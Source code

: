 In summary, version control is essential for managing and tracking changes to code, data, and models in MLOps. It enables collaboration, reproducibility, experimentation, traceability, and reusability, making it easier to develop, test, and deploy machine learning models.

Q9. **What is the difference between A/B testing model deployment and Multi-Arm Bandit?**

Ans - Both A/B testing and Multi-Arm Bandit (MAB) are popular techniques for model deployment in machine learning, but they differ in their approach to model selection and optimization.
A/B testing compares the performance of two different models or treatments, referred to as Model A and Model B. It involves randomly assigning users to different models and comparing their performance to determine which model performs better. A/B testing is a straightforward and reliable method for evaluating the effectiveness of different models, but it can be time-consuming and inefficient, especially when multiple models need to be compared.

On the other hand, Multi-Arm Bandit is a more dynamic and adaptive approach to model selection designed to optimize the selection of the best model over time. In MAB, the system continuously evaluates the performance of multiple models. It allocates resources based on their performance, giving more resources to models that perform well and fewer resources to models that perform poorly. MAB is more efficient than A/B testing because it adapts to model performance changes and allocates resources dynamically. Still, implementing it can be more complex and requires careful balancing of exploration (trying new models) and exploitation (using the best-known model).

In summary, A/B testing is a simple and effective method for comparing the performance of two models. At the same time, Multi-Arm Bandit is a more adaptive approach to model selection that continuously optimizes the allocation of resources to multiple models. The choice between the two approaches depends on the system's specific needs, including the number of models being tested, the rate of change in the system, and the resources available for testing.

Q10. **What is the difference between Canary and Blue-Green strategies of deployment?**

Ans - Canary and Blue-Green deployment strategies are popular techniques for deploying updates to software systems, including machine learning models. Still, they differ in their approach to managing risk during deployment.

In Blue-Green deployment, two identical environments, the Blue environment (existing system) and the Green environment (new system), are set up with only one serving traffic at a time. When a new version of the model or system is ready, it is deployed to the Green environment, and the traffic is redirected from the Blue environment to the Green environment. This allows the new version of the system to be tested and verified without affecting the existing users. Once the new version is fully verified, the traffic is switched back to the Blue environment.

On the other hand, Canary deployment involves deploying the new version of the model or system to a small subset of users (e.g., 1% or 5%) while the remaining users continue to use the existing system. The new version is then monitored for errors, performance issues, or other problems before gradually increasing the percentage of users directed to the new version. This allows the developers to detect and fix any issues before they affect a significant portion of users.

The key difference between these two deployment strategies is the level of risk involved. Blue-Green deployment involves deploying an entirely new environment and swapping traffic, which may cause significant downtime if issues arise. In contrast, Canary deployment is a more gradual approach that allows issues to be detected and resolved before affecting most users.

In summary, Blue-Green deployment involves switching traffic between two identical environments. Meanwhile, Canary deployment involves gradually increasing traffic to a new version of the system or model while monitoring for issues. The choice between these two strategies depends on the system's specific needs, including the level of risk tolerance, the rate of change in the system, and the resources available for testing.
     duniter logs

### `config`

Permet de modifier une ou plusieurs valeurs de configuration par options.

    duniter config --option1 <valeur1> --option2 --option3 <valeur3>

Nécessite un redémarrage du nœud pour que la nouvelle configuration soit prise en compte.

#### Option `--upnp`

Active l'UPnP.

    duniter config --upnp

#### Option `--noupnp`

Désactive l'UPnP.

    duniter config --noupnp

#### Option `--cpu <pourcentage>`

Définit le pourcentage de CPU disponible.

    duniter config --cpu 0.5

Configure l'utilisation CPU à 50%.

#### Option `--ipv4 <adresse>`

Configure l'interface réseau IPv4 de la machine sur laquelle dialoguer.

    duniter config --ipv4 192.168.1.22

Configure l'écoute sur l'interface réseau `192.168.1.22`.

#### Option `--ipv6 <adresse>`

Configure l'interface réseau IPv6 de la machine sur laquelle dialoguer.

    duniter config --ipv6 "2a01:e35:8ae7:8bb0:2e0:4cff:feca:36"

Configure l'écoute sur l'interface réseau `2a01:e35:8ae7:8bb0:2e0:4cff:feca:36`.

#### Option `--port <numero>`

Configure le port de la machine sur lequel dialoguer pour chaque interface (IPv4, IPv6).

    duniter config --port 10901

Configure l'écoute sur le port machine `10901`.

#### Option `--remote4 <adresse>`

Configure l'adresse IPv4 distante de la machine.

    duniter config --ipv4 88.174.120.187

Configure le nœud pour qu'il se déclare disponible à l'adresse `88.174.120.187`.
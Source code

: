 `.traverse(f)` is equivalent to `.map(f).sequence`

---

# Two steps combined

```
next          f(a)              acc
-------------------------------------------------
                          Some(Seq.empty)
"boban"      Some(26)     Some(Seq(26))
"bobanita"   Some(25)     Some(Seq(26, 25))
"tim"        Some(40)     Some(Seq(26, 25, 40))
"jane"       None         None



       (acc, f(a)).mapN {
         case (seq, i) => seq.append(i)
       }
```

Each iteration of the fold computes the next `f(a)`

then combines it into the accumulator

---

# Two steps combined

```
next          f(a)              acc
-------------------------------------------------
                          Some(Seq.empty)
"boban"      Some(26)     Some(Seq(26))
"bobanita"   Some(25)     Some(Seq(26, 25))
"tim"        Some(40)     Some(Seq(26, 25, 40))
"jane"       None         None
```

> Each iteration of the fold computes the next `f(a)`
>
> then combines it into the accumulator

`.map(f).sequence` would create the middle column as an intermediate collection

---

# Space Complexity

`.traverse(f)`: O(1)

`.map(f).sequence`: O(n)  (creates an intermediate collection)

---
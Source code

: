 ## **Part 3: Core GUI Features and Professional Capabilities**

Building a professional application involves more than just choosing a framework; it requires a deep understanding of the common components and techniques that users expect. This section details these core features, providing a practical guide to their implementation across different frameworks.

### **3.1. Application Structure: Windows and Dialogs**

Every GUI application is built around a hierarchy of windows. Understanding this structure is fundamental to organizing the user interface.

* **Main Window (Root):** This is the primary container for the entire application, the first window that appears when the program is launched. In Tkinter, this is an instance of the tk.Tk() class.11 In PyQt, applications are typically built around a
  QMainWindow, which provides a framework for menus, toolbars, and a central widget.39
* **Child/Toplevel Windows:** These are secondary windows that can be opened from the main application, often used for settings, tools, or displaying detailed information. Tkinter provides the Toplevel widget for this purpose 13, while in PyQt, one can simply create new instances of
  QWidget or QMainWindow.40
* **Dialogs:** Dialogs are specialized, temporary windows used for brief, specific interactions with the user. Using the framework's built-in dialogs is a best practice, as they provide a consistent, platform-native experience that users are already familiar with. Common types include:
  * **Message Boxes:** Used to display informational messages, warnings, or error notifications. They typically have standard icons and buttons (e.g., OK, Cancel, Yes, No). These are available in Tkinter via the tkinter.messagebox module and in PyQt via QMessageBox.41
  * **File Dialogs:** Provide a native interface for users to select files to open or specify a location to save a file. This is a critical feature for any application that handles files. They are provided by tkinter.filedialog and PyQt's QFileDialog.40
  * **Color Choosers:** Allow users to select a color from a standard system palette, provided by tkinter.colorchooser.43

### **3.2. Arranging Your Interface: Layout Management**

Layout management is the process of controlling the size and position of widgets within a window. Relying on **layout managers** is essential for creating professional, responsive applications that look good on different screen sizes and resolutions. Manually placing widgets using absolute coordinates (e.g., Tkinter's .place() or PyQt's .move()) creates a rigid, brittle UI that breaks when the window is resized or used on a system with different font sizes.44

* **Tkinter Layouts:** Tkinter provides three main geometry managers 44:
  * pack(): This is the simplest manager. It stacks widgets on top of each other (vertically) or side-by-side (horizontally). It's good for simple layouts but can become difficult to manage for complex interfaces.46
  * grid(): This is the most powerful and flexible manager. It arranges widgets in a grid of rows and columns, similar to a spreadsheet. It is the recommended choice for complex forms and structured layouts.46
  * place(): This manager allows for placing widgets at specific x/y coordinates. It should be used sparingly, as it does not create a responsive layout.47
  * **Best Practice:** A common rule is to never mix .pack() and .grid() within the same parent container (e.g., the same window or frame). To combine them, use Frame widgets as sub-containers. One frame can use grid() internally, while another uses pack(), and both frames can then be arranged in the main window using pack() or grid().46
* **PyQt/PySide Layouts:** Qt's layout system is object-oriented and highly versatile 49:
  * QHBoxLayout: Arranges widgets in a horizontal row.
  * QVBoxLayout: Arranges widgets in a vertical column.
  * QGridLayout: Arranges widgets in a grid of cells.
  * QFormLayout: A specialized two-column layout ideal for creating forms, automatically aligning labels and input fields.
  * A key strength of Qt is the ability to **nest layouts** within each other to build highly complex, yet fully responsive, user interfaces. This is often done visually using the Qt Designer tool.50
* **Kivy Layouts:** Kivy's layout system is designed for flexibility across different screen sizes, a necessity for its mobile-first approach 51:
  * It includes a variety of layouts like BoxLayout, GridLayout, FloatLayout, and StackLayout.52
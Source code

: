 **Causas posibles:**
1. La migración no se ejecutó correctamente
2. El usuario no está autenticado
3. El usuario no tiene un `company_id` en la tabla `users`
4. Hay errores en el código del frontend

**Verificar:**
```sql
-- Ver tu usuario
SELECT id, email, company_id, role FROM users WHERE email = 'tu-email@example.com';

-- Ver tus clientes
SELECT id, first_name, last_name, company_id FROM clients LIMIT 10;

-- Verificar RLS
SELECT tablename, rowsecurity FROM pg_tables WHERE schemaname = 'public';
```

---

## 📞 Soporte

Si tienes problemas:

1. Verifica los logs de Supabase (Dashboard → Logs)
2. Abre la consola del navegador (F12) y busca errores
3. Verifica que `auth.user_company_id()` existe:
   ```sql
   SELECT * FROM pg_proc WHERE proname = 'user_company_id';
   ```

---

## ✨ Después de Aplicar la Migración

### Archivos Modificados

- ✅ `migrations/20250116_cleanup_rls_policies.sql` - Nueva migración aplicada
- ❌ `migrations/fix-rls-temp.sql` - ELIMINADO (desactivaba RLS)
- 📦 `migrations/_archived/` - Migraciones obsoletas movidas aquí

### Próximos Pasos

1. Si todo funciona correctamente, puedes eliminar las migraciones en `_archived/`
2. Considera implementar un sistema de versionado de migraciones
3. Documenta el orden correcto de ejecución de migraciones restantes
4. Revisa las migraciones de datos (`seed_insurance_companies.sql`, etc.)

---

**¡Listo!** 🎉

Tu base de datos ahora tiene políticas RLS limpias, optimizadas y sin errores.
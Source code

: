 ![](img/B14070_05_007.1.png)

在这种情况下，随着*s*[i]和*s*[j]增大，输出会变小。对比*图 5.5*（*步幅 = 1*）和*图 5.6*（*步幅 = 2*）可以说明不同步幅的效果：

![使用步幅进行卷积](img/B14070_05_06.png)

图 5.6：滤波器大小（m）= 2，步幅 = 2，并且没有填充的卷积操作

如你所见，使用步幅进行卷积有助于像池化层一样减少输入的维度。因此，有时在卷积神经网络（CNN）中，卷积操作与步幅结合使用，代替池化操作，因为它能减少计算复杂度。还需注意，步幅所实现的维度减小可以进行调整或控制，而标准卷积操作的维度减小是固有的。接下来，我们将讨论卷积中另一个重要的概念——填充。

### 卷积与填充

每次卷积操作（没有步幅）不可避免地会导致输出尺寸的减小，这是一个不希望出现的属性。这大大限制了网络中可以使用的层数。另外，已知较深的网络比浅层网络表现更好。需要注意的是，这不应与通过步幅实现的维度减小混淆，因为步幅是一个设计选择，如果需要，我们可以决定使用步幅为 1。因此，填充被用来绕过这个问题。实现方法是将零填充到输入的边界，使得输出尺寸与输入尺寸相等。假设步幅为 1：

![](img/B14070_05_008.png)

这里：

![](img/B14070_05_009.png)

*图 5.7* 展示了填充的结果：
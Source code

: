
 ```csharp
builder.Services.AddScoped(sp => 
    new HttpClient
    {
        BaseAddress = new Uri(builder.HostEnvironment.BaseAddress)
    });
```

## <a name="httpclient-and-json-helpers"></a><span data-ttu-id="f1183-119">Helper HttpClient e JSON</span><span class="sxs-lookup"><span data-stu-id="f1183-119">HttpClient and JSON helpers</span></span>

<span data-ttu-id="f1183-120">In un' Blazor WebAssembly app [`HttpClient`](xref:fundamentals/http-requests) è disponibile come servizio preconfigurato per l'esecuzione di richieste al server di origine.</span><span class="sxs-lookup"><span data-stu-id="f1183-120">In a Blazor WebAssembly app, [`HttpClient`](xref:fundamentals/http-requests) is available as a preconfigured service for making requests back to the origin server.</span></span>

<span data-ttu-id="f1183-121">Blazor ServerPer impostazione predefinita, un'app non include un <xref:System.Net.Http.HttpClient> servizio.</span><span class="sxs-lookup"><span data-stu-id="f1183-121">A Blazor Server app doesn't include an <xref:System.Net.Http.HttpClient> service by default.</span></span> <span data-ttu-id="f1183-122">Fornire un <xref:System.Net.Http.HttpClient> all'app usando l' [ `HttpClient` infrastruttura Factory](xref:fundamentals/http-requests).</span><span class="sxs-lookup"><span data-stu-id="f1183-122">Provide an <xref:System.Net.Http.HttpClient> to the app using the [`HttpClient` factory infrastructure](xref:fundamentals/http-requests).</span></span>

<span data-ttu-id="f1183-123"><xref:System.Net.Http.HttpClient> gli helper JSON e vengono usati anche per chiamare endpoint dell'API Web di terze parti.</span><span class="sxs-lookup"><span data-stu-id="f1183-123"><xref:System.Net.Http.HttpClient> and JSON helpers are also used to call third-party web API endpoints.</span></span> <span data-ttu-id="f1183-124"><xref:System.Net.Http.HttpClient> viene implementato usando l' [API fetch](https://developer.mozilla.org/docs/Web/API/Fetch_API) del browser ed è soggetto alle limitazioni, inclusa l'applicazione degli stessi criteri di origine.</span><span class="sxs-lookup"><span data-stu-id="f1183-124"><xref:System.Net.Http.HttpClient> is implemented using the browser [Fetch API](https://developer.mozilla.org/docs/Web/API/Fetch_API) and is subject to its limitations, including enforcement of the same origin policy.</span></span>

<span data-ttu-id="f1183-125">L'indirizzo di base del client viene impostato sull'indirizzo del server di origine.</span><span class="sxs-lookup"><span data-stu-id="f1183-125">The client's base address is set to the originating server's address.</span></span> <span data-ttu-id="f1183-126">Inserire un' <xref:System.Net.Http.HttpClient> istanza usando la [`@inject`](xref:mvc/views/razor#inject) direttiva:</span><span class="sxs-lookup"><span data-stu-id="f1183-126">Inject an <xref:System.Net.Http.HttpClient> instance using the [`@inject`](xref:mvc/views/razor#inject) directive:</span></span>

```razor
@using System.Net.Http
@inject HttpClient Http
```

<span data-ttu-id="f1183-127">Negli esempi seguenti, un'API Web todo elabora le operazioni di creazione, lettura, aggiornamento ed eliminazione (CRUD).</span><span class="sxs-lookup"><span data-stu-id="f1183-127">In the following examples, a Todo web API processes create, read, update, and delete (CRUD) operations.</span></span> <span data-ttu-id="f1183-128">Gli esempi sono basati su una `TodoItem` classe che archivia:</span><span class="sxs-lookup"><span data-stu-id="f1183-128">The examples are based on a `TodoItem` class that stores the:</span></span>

_ _ _ _ _ _ _

■ WHAT THIS TASK INVOLVES ■
From the listing above, copy every line where the string "next" is found.

■ SOLUTION TO THIS PROBLEM ■
next          f(a)              acc
Each iteration of the fold computes the next `f(a)`
next          f(a)              acc
> Each iteration of the fold computes the next `f(a)`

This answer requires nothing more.